The use of sterile bags for urine collection for the non-toilet trained children in half of the centres might have introduced a selection bias, because this technique is less specific than suprapubic aspiration or urethral catheterization
[1]. However, there was no significant difference in the number of children for whom urine were collected by sterile bags, compared with those in the derivation population: 238 (48%) children vs. 214 (52%), P

=

0.3 (). Interestingly, the specificities of the rules were significantly higher in the subgroup of children for whom urine specimens were collected properly than in the whole population. This result can be explained by the lower specificity for UTI diagnosis of sterile bags compared with recommended techniques. Indeed, because VUR is known to be a risk factor for UTI, the use of sterile bags might have increased the number of children with VUR <3 more than those with VUR ≥3. In the same manner, because PCT is positively correlated with the presence and severity of UTI
[20], and because the weight of the rule was more carried by PCT than by ureteral dilation
[14], the use of sterile bags may have increased the number of children with a negative result than the one with a positive one. Nevertheless, some centres (e.g. Padova, Italy), in order to decrease the likelihood of false positive results due to bag urine collection, included only children with two consecutive positive urine cultures. The combined increases (in the number of children with VUR <3 and in the number of children with PCT <0.5 ng/mL when sterile bags are used to collected urine) resulted in an underestimate in the specificity in children for whom urine were collected by sterile bags, and thus accounts for the significant difference in specificities. It did not, however, explain the failure to reproduce the sensitivity of the rule, nor the loss of a significant relationship between VUR ≥3 and the rules. To summarize, the validation study may have had some limitations, but none of these limitations appeared to explain fully the failure to validate externally the decision rule.

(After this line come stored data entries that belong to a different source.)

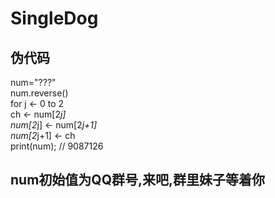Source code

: # SingleDog
## 伪代码<br>
num="???"<br>
num.reverse()<br>
for j ← 0 to 2 <br>
	ch ← num[2*j]<br>
	num[2*j] ← num[2*j+1]<br>
	num[2*j+1] ← ch<br>
print(num);	// 9087126<br>
## num初始值为QQ群号,来吧,群里妹子等着你
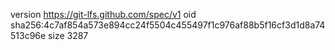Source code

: version https://git-lfs.github.com/spec/v1
oid sha256:4c7af854a573e894cc24f5504c455497f1c976af88b5f16cf3d1d8a74513c96e
size 3287
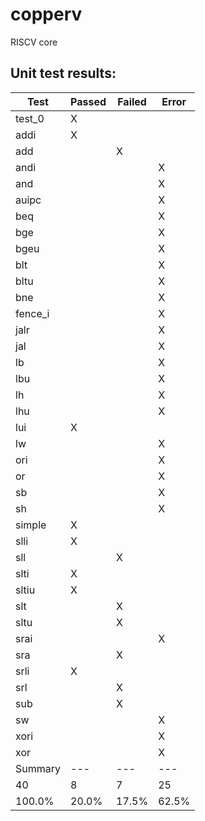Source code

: # copperv
RISCV core

## Unit test results:

| Test    | Passed   | Failed   | Error   |
|---------|----------|----------|---------|
| test_0  | X        |          |         |
| addi    | X        |          |         |
| add     |          | X        |         |
| andi    |          |          | X       |
| and     |          |          | X       |
| auipc   |          |          | X       |
| beq     |          |          | X       |
| bge     |          |          | X       |
| bgeu    |          |          | X       |
| blt     |          |          | X       |
| bltu    |          |          | X       |
| bne     |          |          | X       |
| fence_i |          |          | X       |
| jalr    |          |          | X       |
| jal     |          |          | X       |
| lb      |          |          | X       |
| lbu     |          |          | X       |
| lh      |          |          | X       |
| lhu     |          |          | X       |
| lui     | X        |          |         |
| lw      |          |          | X       |
| ori     |          |          | X       |
| or      |          |          | X       |
| sb      |          |          | X       |
| sh      |          |          | X       |
| simple  | X        |          |         |
| slli    | X        |          |         |
| sll     |          | X        |         |
| slti    | X        |          |         |
| sltiu   | X        |          |         |
| slt     |          | X        |         |
| sltu    |          | X        |         |
| srai    |          |          | X       |
| sra     |          | X        |         |
| srli    | X        |          |         |
| srl     |          | X        |         |
| sub     |          | X        |         |
| sw      |          |          | X       |
| xori    |          |          | X       |
| xor     |          |          | X       |
| Summary | ---      | ---      | ---     |
| 40      | 8        | 7        | 25      |
| 100.0%  | 20.0%    | 17.5%    | 62.5%   |

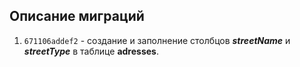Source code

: ## Описание миграций

1. `671106addef2` - создание и заполнение столбцов ***streetName*** и ***streetType*** в таблице **adresses**.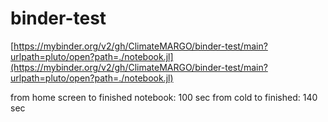 # binder-test

[https://mybinder.org/v2/gh/ClimateMARGO/binder-test/main?urlpath=pluto/open?path=./notebook.jl](https://mybinder.org/v2/gh/ClimateMARGO/binder-test/main?urlpath=pluto/open?path=./notebook.jl)

from home screen to finished notebook: 100 sec
from cold to finished: 140 sec
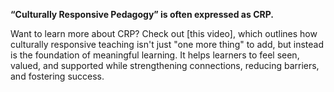 **“Culturally Responsive Pedagogy” is often expressed as CRP.**&#x20;

Want to learn more about CRP? Check out \[this video], which outlines how culturally responsive teaching isn't just "one more thing" to add, but instead is the foundation of meaningful learning. It helps learners to feel seen, valued, and supported while strengthening connections, reducing barriers, and fostering success.
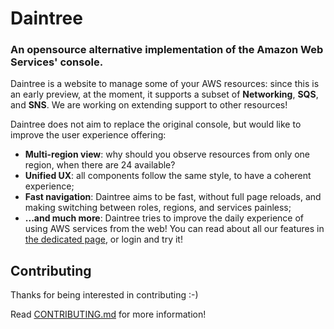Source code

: # Daintree

### An opensource alternative implementation of the Amazon Web Services' console. 

Daintree is a website to manage some of your AWS resources: since this is an early preview, at the moment, it supports 
a subset of **Networking**, **SQS**, and **SNS**. We are working on extending support to other resources!

Daintree does not aim to replace the original console, but would like to improve the user experience offering:

- **Multi-region view**: why should you observe resources from only one region, when there are 24 available?
- **Unified UX**: all components follow the same style, to have a coherent experience;
- **Fast navigation**: Daintree aims to be fast, without full page reloads, and making switching between roles, regions, and services painless;
- **...and much more**: Daintree tries to improve the daily experience of using AWS services from the web! You can read about all our features in [the dedicated page](https://daintree.app/#/about), or login and try it! 

## Contributing 

Thanks for being interested in contributing :-)

Read [CONTRIBUTING.md](https://gitlab.com/rpadovani/daintree/-/blob/master/CONTRIBUTING.md) for more information!
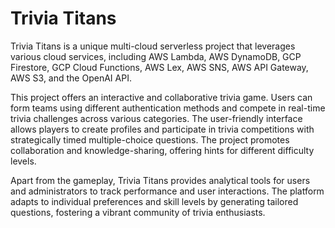 # Trivia Titans

Trivia Titans is a unique multi-cloud serverless project that leverages various cloud services, including AWS Lambda, 
AWS DynamoDB, GCP Firestore, GCP Cloud Functions, AWS Lex, AWS SNS, AWS API Gateway, AWS S3, and the OpenAI API.

This project offers an interactive and collaborative trivia game. Users can form teams using different authentication 
methods and compete in real-time trivia challenges across various categories. The user-friendly interface allows 
players to create profiles and participate in trivia competitions with strategically timed multiple-choice questions. 
The project promotes collaboration and knowledge-sharing, offering hints for different difficulty levels.

Apart from the gameplay, Trivia Titans provides analytical tools for users and administrators to track performance 
and user interactions. The platform adapts to individual preferences and skill levels by generating tailored questions, 
fostering a vibrant community of trivia enthusiasts.

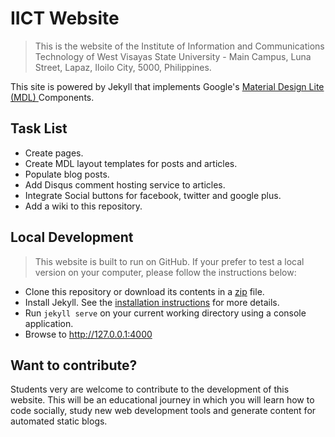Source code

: # IICT Website
> This is the website of the Institute of Information and Communications Technology of West Visayas State University - Main Campus, Luna Street, Lapaz, Iloilo City, 5000, Philippines.


This site is powered by Jekyll that implements Google's [Material Design Lite (MDL) ](https://github.com/google/material-design-lite) Components.

## Task List
* Create pages.
* Create MDL layout templates for posts and articles.
* Populate blog posts.
* Add Disqus comment hosting service to articles.
* Integrate Social buttons for facebook, twitter and google plus.
* Add a wiki to this repository.

## Local Development
> This website is built to run on GitHub. If your prefer to test a local version on your computer, please follow the instructions below:

* Clone this repository or download its contents in a [zip](https://github.com/wvsu-iict-code/iict-website.git) file.
* Install Jekyll. See the [installation instructions](http://jekyllrb.com/docs/installation/) for more details.
* Run `jekyll serve` on your current working directory using a console application.
* Browse to http://127.0.0.1:4000

## Want to contribute?
Students very are welcome to contribute to the development of this website. This will be an educational journey in which you will learn how to code socially, study new web development tools and generate content for automated static blogs.
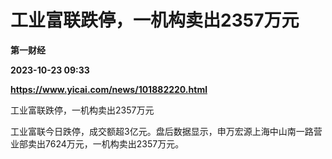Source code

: # 工业富联跌停，一机构卖出2357万元
**第一财经**

**2023-10-23 09:33**

**https://www.yicai.com/news/101882220.html**

工业富联跌停，一机构卖出2357万元

工业富联今日跌停，成交额超3亿元。盘后数据显示，申万宏源上海中山南一路营业部卖出7624万元，一机构卖出2357万元。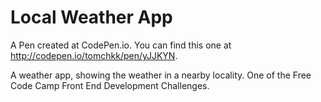# Local Weather App

A Pen created at CodePen.io. You can find this one at http://codepen.io/tomchkk/pen/yJJKYN.

A weather app, showing the weather in a nearby locality. One of the Free Code Camp Front End Development Challenges.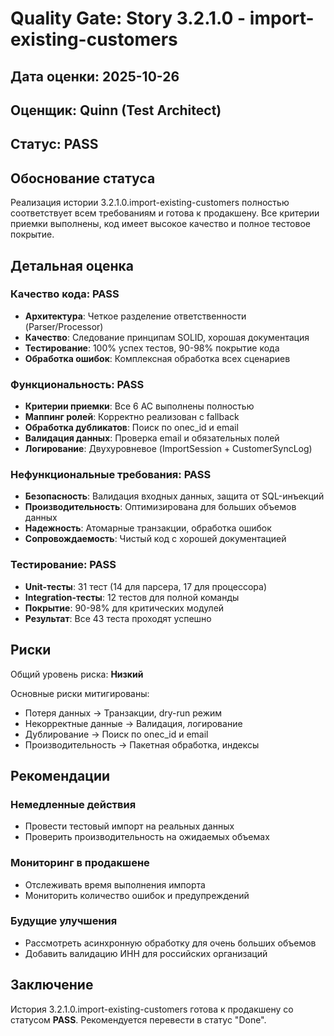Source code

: # Quality Gate: Story 3.2.1.0 - import-existing-customers

## Дата оценки: 2025-10-26

## Оценщик: Quinn (Test Architect)

## Статус: PASS

## Обоснование статуса

Реализация истории 3.2.1.0.import-existing-customers полностью соответствует всем требованиям и готова к продакшену. Все критерии приемки выполнены, код имеет высокое качество и полное тестовое покрытие.

## Детальная оценка

### Качество кода: PASS

- **Архитектура**: Четкое разделение ответственности (Parser/Processor)
- **Качество**: Следование принципам SOLID, хорошая документация
- **Тестирование**: 100% успех тестов, 90-98% покрытие кода
- **Обработка ошибок**: Комплексная обработка всех сценариев

### Функциональность: PASS

- **Критерии приемки**: Все 6 AC выполнены полностью
- **Маппинг ролей**: Корректно реализован с fallback
- **Обработка дубликатов**: Поиск по onec_id и email
- **Валидация данных**: Проверка email и обязательных полей
- **Логирование**: Двухуровневое (ImportSession + CustomerSyncLog)

### Нефункциональные требования: PASS

- **Безопасность**: Валидация входных данных, защита от SQL-инъекций
- **Производительность**: Оптимизирована для больших объемов данных
- **Надежность**: Атомарные транзакции, обработка ошибок
- **Сопровождаемость**: Чистый код с хорошей документацией

### Тестирование: PASS

- **Unit-тесты**: 31 тест (14 для парсера, 17 для процессора)
- **Integration-тесты**: 12 тестов для полной команды
- **Покрытие**: 90-98% для критических модулей
- **Результат**: Все 43 теста проходят успешно

## Риски

Общий уровень риска: **Низкий**

Основные риски митигированы:
- Потеря данных → Транзакции, dry-run режим
- Некорректные данные → Валидация, логирование
- Дублирование → Поиск по onec_id и email
- Производительность → Пакетная обработка, индексы

## Рекомендации

### Немедленные действия
- Провести тестовый импорт на реальных данных
- Проверить производительность на ожидаемых объемах

### Мониторинг в продакшене
- Отслеживать время выполнения импорта
- Мониторить количество ошибок и предупреждений

### Будущие улучшения
- Рассмотреть асинхронную обработку для очень больших объемов
- Добавить валидацию ИНН для российских организаций

## Заключение

История 3.2.1.0.import-existing-customers готова к продакшену со статусом **PASS**. Рекомендуется перевести в статус "Done".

The validation of the decision rule based on PCT and ureteral dilation on renal US confirmed the rule specificity, but showed a loss of its sensitivity, which led to a misdiagnosis of 34% of children with VUR ≥3. The fact that the rule performed better in the derivation population than in the validation one was predictable, according to the Evidence Based Working Group
[21]. However, the decrease in sensitivity might also be primarily due to differences regarding PCT distributions between derivation and validation sets and was thus unpredictable prior to the study. The rule therefore may need greater refinement, particularly regarding the time of PCT measurement and the variability between observers of ureteral dilation. Furthermore, the outcome should also be reconsidered and modified for a composite outcome, including high-grade VUR and renal scars, which are precisely the cause of kidney injuries leading to future complications, and the real goal of any nephroprotection strategy including VUR treatment.